Tommy’s on-page arc is brief but catalytic. He begins as the first “win” of Chick’s quest—found almost instantly, as if fate approves the mission. Their night out re-centers both men in laughter, stories, and home. As the book progresses, Tommy’s off-page experiences during Tet darken the backdrop: the ammo dump explosion, the seized radio station, and a comrade’s death reveal what the reunion moment masked. Post-war, his “Where Are They Now?” update completes the arc: he channels the discipline and vigilance of wartime into a purposeful NYPD career, proof that he carries the burdens of service without surrendering his commitment to protect.

Key Relationships

  • John “Chick” Donohue: Tommy and Chick’s reunion is the first confirmation that the beer run can—and should—work. Their easy banter and instinctive embrace show an Inwood bond that transcends distance and danger, with Chick as the older-brother figure and Tommy the beloved kid who’s grown into his own strength.

  • Mrs. Collins: Her plea in Doc Fiddler’s bar (“Tell my Tommy how much I miss him!”) puts a mother’s heart at the center of the mission. Tommy becomes not just a name on Chick’s list but the living answer to a family’s prayers—proof that this errand is about connection, not spectacle.

  • The Inwood Neighborhood and George "The Colonel" Lynch: Tommy represents the neighborhood cohort scattered by the war, while “the Colonel” embodies the hometown spirit organizing care from afar. Together, they frame Tommy as part of a chain of loyalty stretching from barstools in Inwood to piers in Qui Nhon.

  • Rick Duggan: Tommy’s eagerness to help find Rick turns friendship into action. Their connection reinforces the book’s central belief: morale isn’t abstract—it’s delivered by hand, beer in tow, from one friend to another.

Defining Moments

Tommy’s scenes are brief but resonant; each one enlarges what the beer run means.

  • The Reunion in Qui Nhon Harbor (Chapter 6)

    • What happens: Chick’s water taxi pulls up just as MPs are rotating off a cargo ship—Tommy’s ship. They lock eyes, and disbelief turns into laughter.
    • Why it matters: It’s the mission’s first success, transforming a crazy idea into a living act of solidarity and setting a hopeful trajectory for everything that follows.
  • A Night of Normalcy (Chapter 6)

    • What happens: Tommy takes Chick and fellow MPs out to drink, dance, and swap stories from home—a pocket of peace against the backdrop of The Realities and Absurdities of War.
    • Why it matters: The scene shows how camaraderie restores soldiers’ sense of self, making the beer run not a stunt but a lifeline.
  • Fighting in the Tet Offensive (Chapter 26)
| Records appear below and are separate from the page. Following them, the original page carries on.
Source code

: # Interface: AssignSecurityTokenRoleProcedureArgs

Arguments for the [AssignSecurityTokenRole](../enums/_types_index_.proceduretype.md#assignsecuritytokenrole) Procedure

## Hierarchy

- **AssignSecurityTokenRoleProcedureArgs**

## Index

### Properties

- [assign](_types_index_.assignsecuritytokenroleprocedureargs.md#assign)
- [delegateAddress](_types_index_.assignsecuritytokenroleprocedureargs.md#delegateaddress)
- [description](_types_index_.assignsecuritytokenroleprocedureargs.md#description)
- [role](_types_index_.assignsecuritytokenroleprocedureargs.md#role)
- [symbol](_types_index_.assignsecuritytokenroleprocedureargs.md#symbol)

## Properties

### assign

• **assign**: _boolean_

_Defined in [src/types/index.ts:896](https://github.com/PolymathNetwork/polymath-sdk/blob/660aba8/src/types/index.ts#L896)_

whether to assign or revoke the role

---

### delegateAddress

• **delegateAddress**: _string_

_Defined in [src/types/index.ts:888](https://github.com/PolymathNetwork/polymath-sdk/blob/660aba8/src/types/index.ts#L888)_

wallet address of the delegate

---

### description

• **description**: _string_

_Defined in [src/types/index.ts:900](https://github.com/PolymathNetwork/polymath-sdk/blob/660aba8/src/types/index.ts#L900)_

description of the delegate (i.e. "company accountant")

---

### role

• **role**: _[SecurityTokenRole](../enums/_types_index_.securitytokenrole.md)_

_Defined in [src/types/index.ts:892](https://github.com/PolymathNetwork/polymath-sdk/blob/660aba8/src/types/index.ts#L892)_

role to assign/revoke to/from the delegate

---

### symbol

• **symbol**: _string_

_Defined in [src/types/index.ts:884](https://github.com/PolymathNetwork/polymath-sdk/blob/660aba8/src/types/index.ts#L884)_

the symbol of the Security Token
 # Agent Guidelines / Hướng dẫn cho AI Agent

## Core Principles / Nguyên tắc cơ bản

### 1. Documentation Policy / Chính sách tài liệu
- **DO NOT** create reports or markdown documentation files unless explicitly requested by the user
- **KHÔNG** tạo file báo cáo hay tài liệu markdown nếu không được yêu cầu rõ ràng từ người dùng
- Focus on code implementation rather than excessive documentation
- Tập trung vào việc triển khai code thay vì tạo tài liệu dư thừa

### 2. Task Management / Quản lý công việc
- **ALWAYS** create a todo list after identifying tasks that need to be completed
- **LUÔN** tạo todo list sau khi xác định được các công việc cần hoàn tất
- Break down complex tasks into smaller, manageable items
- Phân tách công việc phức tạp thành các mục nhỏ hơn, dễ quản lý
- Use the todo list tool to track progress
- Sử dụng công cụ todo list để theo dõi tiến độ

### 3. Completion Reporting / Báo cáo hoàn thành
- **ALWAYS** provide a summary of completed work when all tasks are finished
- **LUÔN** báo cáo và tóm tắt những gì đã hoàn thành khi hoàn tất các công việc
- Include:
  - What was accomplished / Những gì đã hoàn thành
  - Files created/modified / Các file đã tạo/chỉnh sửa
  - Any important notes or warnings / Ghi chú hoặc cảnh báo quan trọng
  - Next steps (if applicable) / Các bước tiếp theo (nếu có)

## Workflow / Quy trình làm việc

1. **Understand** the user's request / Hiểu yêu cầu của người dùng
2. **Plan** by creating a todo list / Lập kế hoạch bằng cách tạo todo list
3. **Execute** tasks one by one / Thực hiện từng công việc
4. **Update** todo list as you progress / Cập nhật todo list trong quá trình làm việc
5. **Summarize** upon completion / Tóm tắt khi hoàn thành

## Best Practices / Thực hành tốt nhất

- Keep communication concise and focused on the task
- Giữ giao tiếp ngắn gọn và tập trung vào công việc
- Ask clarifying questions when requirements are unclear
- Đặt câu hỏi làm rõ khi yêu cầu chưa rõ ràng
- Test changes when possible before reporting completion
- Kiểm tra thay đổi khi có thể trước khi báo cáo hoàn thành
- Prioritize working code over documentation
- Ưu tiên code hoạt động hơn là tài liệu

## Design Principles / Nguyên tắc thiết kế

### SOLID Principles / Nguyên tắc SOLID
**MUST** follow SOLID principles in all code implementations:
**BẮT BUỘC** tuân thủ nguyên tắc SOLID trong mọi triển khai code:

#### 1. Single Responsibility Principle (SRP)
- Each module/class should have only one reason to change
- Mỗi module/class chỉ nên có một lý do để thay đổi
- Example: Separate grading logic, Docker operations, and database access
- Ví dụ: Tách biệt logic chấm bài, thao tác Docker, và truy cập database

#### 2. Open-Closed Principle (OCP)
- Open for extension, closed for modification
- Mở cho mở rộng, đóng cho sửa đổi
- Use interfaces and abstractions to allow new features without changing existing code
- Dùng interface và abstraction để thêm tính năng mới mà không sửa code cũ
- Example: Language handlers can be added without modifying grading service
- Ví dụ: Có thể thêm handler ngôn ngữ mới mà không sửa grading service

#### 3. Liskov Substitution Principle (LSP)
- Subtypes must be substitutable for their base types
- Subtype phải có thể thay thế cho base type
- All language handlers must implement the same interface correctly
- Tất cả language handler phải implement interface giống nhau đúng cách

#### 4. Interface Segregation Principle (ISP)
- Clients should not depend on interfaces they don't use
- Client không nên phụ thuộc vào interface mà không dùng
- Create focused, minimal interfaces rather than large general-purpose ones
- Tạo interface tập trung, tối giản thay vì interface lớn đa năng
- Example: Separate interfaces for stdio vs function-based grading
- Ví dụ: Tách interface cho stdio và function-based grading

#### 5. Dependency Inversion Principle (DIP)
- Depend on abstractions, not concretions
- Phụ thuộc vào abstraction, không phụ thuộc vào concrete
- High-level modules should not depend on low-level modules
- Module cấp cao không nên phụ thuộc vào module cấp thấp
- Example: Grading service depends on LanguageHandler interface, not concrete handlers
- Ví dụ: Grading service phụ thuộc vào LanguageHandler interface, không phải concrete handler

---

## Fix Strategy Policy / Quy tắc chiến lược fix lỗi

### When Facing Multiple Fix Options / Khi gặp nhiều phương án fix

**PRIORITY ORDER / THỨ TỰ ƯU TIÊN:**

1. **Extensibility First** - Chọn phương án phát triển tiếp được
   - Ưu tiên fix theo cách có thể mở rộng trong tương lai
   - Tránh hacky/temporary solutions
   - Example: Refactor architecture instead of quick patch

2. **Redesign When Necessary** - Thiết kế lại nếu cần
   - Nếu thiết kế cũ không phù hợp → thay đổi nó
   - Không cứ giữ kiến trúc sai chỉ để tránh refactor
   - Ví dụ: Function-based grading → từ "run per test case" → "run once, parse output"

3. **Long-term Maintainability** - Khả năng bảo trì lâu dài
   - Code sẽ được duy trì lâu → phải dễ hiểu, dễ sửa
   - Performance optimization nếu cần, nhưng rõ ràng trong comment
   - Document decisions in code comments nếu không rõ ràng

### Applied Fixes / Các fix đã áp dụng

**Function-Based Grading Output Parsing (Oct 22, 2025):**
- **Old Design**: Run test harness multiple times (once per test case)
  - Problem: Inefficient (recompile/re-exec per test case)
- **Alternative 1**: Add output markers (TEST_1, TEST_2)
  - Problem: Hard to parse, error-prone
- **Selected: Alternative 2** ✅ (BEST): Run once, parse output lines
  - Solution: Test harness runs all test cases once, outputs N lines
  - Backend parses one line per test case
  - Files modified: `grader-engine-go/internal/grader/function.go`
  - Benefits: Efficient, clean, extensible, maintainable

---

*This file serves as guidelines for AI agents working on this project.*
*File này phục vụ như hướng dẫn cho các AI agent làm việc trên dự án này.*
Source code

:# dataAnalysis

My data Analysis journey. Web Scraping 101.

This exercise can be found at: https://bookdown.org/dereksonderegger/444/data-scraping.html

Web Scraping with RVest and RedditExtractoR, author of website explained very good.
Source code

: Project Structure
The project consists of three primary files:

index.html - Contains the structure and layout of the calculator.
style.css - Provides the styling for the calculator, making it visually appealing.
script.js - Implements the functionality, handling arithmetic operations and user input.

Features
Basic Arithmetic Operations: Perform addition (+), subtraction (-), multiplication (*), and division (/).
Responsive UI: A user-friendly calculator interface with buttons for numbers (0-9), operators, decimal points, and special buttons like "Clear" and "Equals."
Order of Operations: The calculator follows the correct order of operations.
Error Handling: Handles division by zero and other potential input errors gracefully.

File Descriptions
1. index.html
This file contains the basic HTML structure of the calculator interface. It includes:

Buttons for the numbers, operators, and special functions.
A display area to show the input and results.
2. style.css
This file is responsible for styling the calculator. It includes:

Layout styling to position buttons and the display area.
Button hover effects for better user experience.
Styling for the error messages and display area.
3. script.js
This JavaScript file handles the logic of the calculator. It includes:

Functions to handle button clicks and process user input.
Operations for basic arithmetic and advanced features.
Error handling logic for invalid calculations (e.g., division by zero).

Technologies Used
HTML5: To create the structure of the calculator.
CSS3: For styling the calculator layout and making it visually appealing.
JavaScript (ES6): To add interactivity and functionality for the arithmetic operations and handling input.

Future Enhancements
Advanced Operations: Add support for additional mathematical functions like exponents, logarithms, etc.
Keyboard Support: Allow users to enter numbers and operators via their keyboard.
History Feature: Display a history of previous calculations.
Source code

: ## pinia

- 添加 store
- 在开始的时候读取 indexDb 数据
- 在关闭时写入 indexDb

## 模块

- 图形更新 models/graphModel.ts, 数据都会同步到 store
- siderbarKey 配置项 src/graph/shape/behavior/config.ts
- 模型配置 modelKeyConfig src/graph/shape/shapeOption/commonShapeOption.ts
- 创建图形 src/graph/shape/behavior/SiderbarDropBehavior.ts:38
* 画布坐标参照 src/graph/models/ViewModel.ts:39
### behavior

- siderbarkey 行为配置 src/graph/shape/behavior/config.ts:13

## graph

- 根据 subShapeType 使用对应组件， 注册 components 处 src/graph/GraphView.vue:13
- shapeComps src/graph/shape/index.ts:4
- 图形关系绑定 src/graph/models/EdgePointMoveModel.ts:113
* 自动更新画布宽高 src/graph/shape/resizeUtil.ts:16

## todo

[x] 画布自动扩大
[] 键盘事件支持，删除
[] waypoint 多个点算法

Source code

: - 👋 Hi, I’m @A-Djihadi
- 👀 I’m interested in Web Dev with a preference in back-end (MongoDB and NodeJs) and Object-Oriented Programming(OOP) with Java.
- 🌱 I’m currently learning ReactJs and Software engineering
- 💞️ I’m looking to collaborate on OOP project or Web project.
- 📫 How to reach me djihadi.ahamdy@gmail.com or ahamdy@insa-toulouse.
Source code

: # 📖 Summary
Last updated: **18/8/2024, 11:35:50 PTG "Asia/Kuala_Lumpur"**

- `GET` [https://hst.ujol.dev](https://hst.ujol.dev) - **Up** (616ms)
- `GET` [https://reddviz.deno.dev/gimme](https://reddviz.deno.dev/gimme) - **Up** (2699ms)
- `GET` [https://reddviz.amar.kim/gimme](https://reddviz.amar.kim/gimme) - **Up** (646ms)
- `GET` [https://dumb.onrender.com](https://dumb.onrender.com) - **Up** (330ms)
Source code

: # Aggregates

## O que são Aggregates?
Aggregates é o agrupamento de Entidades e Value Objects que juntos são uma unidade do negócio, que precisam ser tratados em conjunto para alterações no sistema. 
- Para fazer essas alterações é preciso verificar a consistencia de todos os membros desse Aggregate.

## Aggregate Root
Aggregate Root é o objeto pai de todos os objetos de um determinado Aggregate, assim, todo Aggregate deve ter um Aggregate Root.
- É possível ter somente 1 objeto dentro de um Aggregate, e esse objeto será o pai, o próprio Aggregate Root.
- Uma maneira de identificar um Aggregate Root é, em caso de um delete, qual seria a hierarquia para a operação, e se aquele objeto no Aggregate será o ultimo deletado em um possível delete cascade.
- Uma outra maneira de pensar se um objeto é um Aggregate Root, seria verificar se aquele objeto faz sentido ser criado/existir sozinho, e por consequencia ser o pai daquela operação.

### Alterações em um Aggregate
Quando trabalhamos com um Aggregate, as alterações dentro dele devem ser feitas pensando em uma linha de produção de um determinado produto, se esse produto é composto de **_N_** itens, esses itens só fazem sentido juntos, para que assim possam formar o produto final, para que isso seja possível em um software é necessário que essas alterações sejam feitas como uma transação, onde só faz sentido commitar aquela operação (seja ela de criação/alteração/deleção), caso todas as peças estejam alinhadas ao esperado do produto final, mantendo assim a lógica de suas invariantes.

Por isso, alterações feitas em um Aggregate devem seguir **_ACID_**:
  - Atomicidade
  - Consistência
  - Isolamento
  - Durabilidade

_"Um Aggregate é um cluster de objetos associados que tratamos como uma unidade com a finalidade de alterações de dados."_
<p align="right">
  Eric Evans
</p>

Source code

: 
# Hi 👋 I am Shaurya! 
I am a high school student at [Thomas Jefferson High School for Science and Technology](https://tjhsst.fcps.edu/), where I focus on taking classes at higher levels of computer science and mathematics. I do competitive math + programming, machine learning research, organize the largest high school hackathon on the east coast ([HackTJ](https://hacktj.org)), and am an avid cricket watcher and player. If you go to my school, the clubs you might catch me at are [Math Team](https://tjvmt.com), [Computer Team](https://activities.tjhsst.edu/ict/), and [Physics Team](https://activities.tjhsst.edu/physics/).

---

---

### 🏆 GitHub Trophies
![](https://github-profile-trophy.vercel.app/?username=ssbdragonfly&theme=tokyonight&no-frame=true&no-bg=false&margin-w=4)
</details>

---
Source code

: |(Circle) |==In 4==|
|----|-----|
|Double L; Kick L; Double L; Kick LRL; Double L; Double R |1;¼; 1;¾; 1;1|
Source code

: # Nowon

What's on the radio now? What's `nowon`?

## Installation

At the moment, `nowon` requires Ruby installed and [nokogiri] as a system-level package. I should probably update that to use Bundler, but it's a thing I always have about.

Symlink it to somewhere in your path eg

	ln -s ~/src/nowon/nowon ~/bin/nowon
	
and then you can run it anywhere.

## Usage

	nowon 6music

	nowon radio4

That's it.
    • What happens: Tommy’s unit defends Qui Nhon after the VC blow up an ammo dump and seize the radio station; an MP in his unit is killed.
    • Why it matters: It retroactively deepens the early, joyful reunion—revealing the danger Tommy was living with and the stakes behind his humor and hospitality.

Essential Quotes

“Chickie! Are you kidding me? How did you get here? Are you nuts? What the hell are you doing here?!” — Chapter 6
This burst of incredulity captures Tommy’s shock, but also his affection. The volley of questions collapses the distance between New York and Vietnam—friendship overrides protocol, and the reunion becomes an instant anchor for the mission.

“What the hell are you wearing, man? White jeans and a madras shirt? You look like you’re going on a golf outing!” — Chapter 6
Tommy’s joke isn’t mere comic relief; it reasserts normalcy. By turning Chick’s outfit into a punchline, he reframes a surreal, dangerous setting as one where neighborhood humor still thrives.

“In the weeks before Tet, the Mamasans in the villages kept telling us, ‘Beaucoup VC, beaucoup VC’—many Vietcong—were coming into the area. We reported it to intel [army intelligence], but they told us it was ‘unconfirmed.’” — Chapter 26
Here Tommy’s tone shifts from playful to sober. His recollection points to the gap between local intelligence and official response, underscoring the precariousness MPs lived with and the tragic cost when warnings go unheeded.